Il Napoli e le sue potenzialità
Il Napoli di Conte ha mostrato segnali incoraggianti:
- Maggiore propositività offensiva
- Flessibilità tattica
- Panchina di grande qualità
Il debutto da titolare di McTominay e l’ingresso di Neres hanno evidenziato le enormi potenzialità della rosa partenopea. La capacità di Conte di lasciare in panchina giocatori dal valore complessivo di cento milioni di euro è un chiaro segnale della profondità e della qualità a disposizione del tecnico.
Le difficoltà dei bomber
Uno degli aspetti più deludenti della partita è stata la prestazione sottotono dei centravanti.
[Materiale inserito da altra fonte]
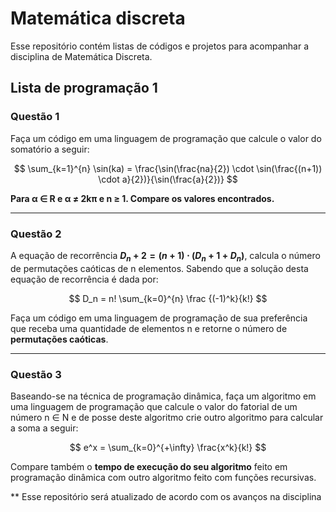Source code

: # Matemática discreta
Esse repositório contém listas de códigos e projetos para acompanhar a disciplina de Matemática Discreta.

## Lista de programação 1
### Questão 1
Faça um código em uma linguagem de programação que calcule o valor do somatório a seguir:

$$
\sum_{k=1}^{n} \sin(ka) = \frac{\sin(\frac{na}{2}) \cdot \sin(\frac{(n+1)) \cdot a}{2})}{\sin(\frac{a}{2})}
$$

**Para α ∈ R e α ≠ 2kπ e n ≥ 1. Compare os valores encontrados.**

---

### Questão 2

A equação de recorrência **$D_n+2 = (n + 1) \cdot (D_n+1 + D_n)$**, calcula o número de permutações caóticas de n elementos. Sabendo que a solução desta equação de recorrência é dada por:

$$
D_n = n! \sum_{k=0}^{n} \frac {(-1)^k}{k!}
$$

Faça um código em uma linguagem de programação de sua preferência que receba uma quantidade de elementos n e retorne o número de **permutações caóticas**.

---

### Questão 3

Baseando-se na técnica de programação dinâmica, faça um algoritmo em uma linguagem de programação que calcule o valor do fatorial de um número n ∈ N e de posse deste algoritmo crie outro algoritmo para calcular a soma a seguir:

$$
e^x = \sum_{k=0}^{+\infty} \frac{x^k}{k!} 
$$

Compare também o **tempo de execução do seu algoritmo** feito em programação dinâmica com outro algoritmo feito com funções recursivas.


** Esse repositório será atualizado de acordo com os avanços na disciplina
Sia Lukaku che Vlahovic hanno faticato a incidere, con quest’ultimo addirittura sostituito nel corso della gara.
Le attenuanti
Bisogna però considerare che:
- La partita non era ideale per le caratteristiche dei due attaccanti
- Le difese hanno avuto la meglio sugli attacchi
- Il gioco è stato prevalentemente impostato a centrocampo
Questi fattori hanno contribuito a rendere la vita difficile ai bomber, come dimostrano i numeri: solo 2 tiri nello specchio in tutta la partita, un dato che non si registrava in un Juventus-Napoli da vent’anni.
Tattiche e moduli: il “calcio fluido”
La partita ha offerto interessanti spunti tattici, con entrambi gli allenatori che hanno dimostrato flessibilità nell’adattare i propri schemi alle esigenze del match.
Le scelte di Motta
Thiago Motta ha confermato gran parte della formazione vista contro il PSV, con solo due novità:
- Savona al posto dell’infortunato Gatti
- Kalulu al centro della difesa
Da notare l’esclusione di Danilo, capitano “degradato” in questa occasione.
L’adattabilità di Conte
Antonio Conte ha mostrato grande flessibilità tattica:
- Ritorno alla difesa a quattro
- Moduli poco riconoscibili e in continua evoluzione
- Utilizzo di McTominay come trequartista di disturbo e mezzala di rientro
Questo approccio, definito “calcio fluido”, ha permesso al Napoli di adattarsi alle varie fasi della partita, alternando pressing alto a una compattezza difensiva quando necessario.
Il fattore equilibrio
Nonostante un leggero vantaggio della Juventus nel possesso palla (57,9% all’intervallo), il baricentro basso dei bianconeri ha neutralizzato gran parte delle loro azioni offensive. Il Napoli, pur creando qualche occasione in più, non è riuscito a concretizzare.
Momenti chiave
- Tiro centrale di McTominay
- Punizione di Politano deviata da Rrahmani e parata da Di Gregorio
- Sostituzione forzata di Meret con Caprile per infortunio
Prospettive future
Nonostante lo 0-0, la partita ha lasciato intravedere le potenzialità di entrambe le squadre. Sia Conte che Motta hanno dimostrato di avere le carte in regola per far crescere le proprie squadre e raccogliere molti punti nel corso della stagione.
La sfida ora sarà quella di:
- Integrare al meglio i nuovi acquisti
- Affinare i meccanismi tattici
- Trovare la giusta alchimia tra difesa e attacco
In un campionato lungo e impegnativo, la profondità della rosa e la capacità di adattarsi tatticamente saranno fattori determinanti per il successo.